INSTRUCTIONS TO FOLLOW
Could the entries below be transcribed word for word, with the pictures omitted?

TASK INPUT
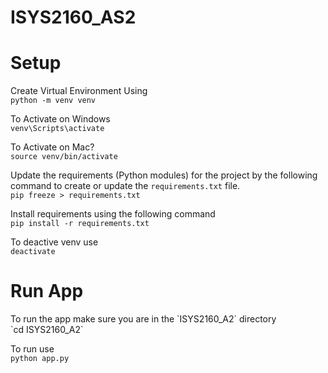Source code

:# ISYS2160_AS2
<h1>Setup</h1>

Create Virtual Environment Using <br>
`python -m venv venv`

To Activate on Windows <br>
`venv\Scripts\activate`

To Activate on Mac? <br>
`source venv/bin/activate`

Update the requirements (Python modules) for the project by the following command to create or update the `requirements.txt` file. <br>
`pip freeze > requirements.txt`

Install requirements using the following command <br>
`pip install -r requirements.txt`

To deactive venv use <br>
`deactivate`

<h1>Run App</h1>
To run the app make sure you are in the `ISYS2160_A2` directory<br>
`cd ISYS2160_A2`

To run use <br>
`python app.py`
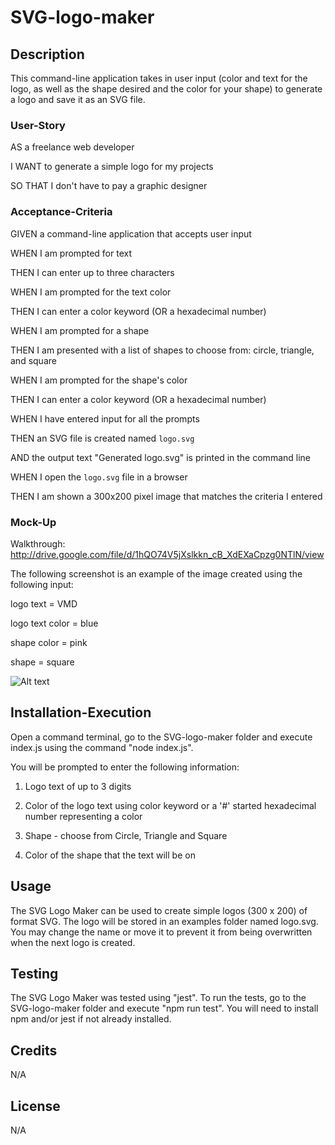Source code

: # SVG-logo-maker

## Description
This command-line application takes in user input (color and text for the logo, as well as the shape desired and the color for your shape) to generate a logo and save it as an SVG file. 

### User-Story
AS a freelance web developer

I WANT to generate a simple logo for my projects

SO THAT I don't have to pay a graphic designer

### Acceptance-Criteria
GIVEN a command-line application that accepts user input

WHEN I am prompted for text

THEN I can enter up to three characters

WHEN I am prompted for the text color

THEN I can enter a color keyword (OR a hexadecimal number)

WHEN I am prompted for a shape

THEN I am presented with a list of shapes to choose from: circle, triangle, and square

WHEN I am prompted for the shape's color

THEN I can enter a color keyword (OR a hexadecimal number)

WHEN I have entered input for all the prompts

THEN an SVG file is created named `logo.svg`

AND the output text "Generated logo.svg" is printed in the command line

WHEN I open the `logo.svg` file in a browser

THEN I am shown a 300x200 pixel image that matches the criteria I entered

### Mock-Up

Walkthrough: http://drive.google.com/file/d/1hQO74V5jXslkkn_cB_XdEXaCpzg0NTlN/view

The following screenshot is an example of the image created using the following input:

logo text = VMD

logo text color = blue

shape color = pink

shape = square

![Alt text](./Images/logo-project10.jpg)

## Installation-Execution

Open a command terminal, go to the SVG-logo-maker folder and execute index.js using the command "node index.js".

You will be prompted to enter the following information:

1. Logo text of up to 3 digits

2. Color of the logo text using color keyword or a '#' started hexadecimal number representing a color

3. Shape - choose from Circle, Triangle and Square

4. Color of the shape that the text will be on

## Usage

The SVG Logo Maker can be used to create simple logos (300 x 200) of format SVG. The logo will be stored in an examples folder named logo.svg. You may change the name or move it to prevent it from being overwritten when the next logo is created.

## Testing
The SVG Logo Maker was tested using "jest". To run the tests, go to the SVG-logo-maker folder and execute "npm run test". You will need to install npm and/or jest if not already installed.

## Credits
N/A

## License
N/A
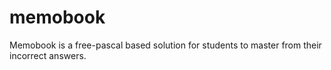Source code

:# memobook
Memobook is a free-pascal based solution for students to master from their incorrect answers.
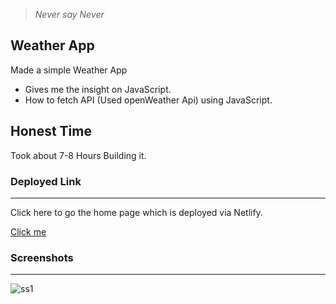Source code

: > *Never say Never*

## Weather App
Made a simple Weather App
- Gives me the insight on JavaScript.
- How to fetch API (Used openWeather Api) using JavaScript.

## Honest Time
Took about 7-8 Hours Building it.

### Deployed Link
___
Click here to go the home page which is deployed via Netlify.

[Click me]()

### Screenshots
___

![ss1](./images/Screenshot%202023-05-03%20at%202.57.17%20PM.png)

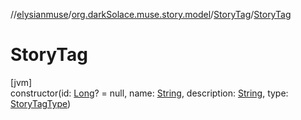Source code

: //[elysianmuse](../../../index.md)/[org.darkSolace.muse.story.model](../index.md)/[StoryTag](index.md)/[StoryTag](-story-tag.md)

# StoryTag

[jvm]\
constructor(id: [Long](https://kotlinlang.org/api/latest/jvm/stdlib/kotlin/-long/index.html)? = null, name: [String](https://kotlinlang.org/api/latest/jvm/stdlib/kotlin/-string/index.html), description: [String](https://kotlinlang.org/api/latest/jvm/stdlib/kotlin/-string/index.html), type: [StoryTagType](../-story-tag-type/index.md))
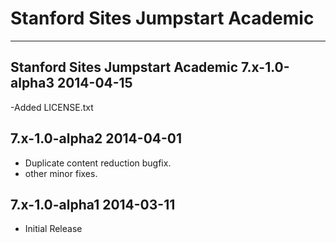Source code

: # Stanford Sites Jumpstart Academic
----------------------------------------

Stanford Sites Jumpstart Academic 7.x-1.0-alpha3  2014-04-15
------------------------------------------------------------
  -Added LICENSE.txt

7.x-1.0-alpha2  2014-04-01
----------------------------------------
  - Duplicate content reduction bugfix.
  - other minor fixes.

7.x-1.0-alpha1  2014-03-11
----------------------------------------
  - Initial Release

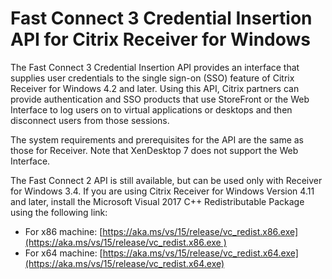 # Fast Connect 3 Credential Insertion API for Citrix Receiver for Windows

The Fast Connect 3 Credential Insertion API provides an interface that supplies user credentials to the single sign-on (SSO) feature of Citrix Receiver for Windows 4.2 and later. Using this API, Citrix partners can provide authentication and SSO products that use StoreFront or the Web Interface to log users on to virtual applications or desktops and then disconnect users from those sessions.

The system requirements and prerequisites for the API are the same as those for Receiver. Note that XenDesktop 7 does not support the Web Interface.

The Fast Connect 2 API is still available, but can be used only with Receiver for Windows 3.4.
If you are using Citrix Receiver for Windows Version 4.11 and later, install the Microsoft Visual 2017 C++ Redistributable Package using the following link:

- For x86 machine: [https://aka.ms/vs/15/release/vc_redist.x86.exe](https://aka.ms/vs/15/release/vc_redist.x86.exe )
- For x64 machine: [https://aka.ms/vs/15/release/vc_redist.x64.exe](https://aka.ms/vs/15/release/vc_redist.x64.exe)
 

EXERCISE RESPONSE
Source code

:# ISYS2160_AS2
<h1>Setup</h1>

Create Virtual Environment Using <br>
`python -m venv venv`

To Activate on Windows <br>
`venv\Scripts\activate`

To Activate on Mac? <br>
`source venv/bin/activate`

Update the requirements (Python modules) for the project by the following command to create or update the `requirements.txt` file. <br>
`pip freeze > requirements.txt`

Install requirements using the following command <br>
`pip install -r requirements.txt`

To deactive venv use <br>
`deactivate`

<h1>Run App</h1>
To run the app make sure you are in the `ISYS2160_A2` directory<br>
`cd ISYS2160_A2`

To run use <br>
`python app.py`
Source code

: # SVG-logo-maker

## Description
This command-line application takes in user input (color and text for the logo, as well as the shape desired and the color for your shape) to generate a logo and save it as an SVG file. 

### User-Story
AS a freelance web developer

I WANT to generate a simple logo for my projects

SO THAT I don't have to pay a graphic designer

### Acceptance-Criteria
GIVEN a command-line application that accepts user input

WHEN I am prompted for text

THEN I can enter up to three characters

WHEN I am prompted for the text color

THEN I can enter a color keyword (OR a hexadecimal number)

WHEN I am prompted for a shape

THEN I am presented with a list of shapes to choose from: circle, triangle, and square

WHEN I am prompted for the shape's color

THEN I can enter a color keyword (OR a hexadecimal number)

WHEN I have entered input for all the prompts

THEN an SVG file is created named `logo.svg`

AND the output text "Generated logo.svg" is printed in the command line

WHEN I open the `logo.svg` file in a browser

THEN I am shown a 300x200 pixel image that matches the criteria I entered

### Mock-Up

Walkthrough: http://drive.google.com/file/d/1hQO74V5jXslkkn_cB_XdEXaCpzg0NTlN/view

The following screenshot is an example of the image created using the following input:

logo text = VMD

logo text color = blue

shape color = pink

shape = square

![Alt text](./Images/logo-project10.jpg)

## Installation-Execution

Open a command terminal, go to the SVG-logo-maker folder and execute index.js using the command "node index.js".

You will be prompted to enter the following information:

1. Logo text of up to 3 digits

2. Color of the logo text using color keyword or a '#' started hexadecimal number representing a color

3. Shape - choose from Circle, Triangle and Square

4. Color of the shape that the text will be on

## Usage

The SVG Logo Maker can be used to create simple logos (300 x 200) of format SVG. The logo will be stored in an examples folder named logo.svg. You may change the name or move it to prevent it from being overwritten when the next logo is created.

## Testing
The SVG Logo Maker was tested using "jest". To run the tests, go to the SVG-logo-maker folder and execute "npm run test". You will need to install npm and/or jest if not already installed.

## Credits
N/A

## License
N/A
Source code

:# memobook
Memobook is a free-pascal based solution for students to master from their incorrect answers.
Source code

: > *Never say Never*

## Weather App
Made a simple Weather App
- Gives me the insight on JavaScript.
- How to fetch API (Used openWeather Api) using JavaScript.

## Honest Time
Took about 7-8 Hours Building it.

### Deployed Link
___
Click here to go the home page which is deployed via Netlify.

[Click me]()

### Screenshots
___

![ss1](./images/Screenshot%202023-05-03%20at%202.57.17%20PM.png)

Source code

: //[elysianmuse](../../../index.md)/[org.darkSolace.muse.story.model](../index.md)/[StoryTag](index.md)/[StoryTag](-story-tag.md)

# StoryTag

[jvm]\
constructor(id: [Long](https://kotlinlang.org/api/latest/jvm/stdlib/kotlin/-long/index.html)? = null, name: [String](https://kotlinlang.org/api/latest/jvm/stdlib/kotlin/-string/index.html), description: [String](https://kotlinlang.org/api/latest/jvm/stdlib/kotlin/-string/index.html), type: [StoryTagType](../-story-tag-type/index.md))
Source code

: # Stanford Sites Jumpstart Academic
----------------------------------------

Stanford Sites Jumpstart Academic 7.x-1.0-alpha3  2014-04-15
------------------------------------------------------------
  -Added LICENSE.txt

7.x-1.0-alpha2  2014-04-01
----------------------------------------
  - Duplicate content reduction bugfix.
  - other minor fixes.

7.x-1.0-alpha1  2014-03-11
----------------------------------------
  - Initial Release

 # Fast Connect 3 Credential Insertion API for Citrix Receiver for Windows

The Fast Connect 3 Credential Insertion API provides an interface that supplies user credentials to the single sign-on (SSO) feature of Citrix Receiver for Windows 4.2 and later. Using this API, Citrix partners can provide authentication and SSO products that use StoreFront or the Web Interface to log users on to virtual applications or desktops and then disconnect users from those sessions.

The system requirements and prerequisites for the API are the same as those for Receiver. Note that XenDesktop 7 does not support the Web Interface.

The Fast Connect 2 API is still available, but can be used only with Receiver for Windows 3.4.
If you are using Citrix Receiver for Windows Version 4.11 and later, install the Microsoft Visual 2017 C++ Redistributable Package using the following link:

- For x86 machine: [https://aka.ms/vs/15/release/vc_redist.x86.exe](https://aka.ms/vs/15/release/vc_redist.x86.exe )
- For x64 machine: [https://aka.ms/vs/15/release/vc_redist.x64.exe](https://aka.ms/vs/15/release/vc_redist.x64.exe)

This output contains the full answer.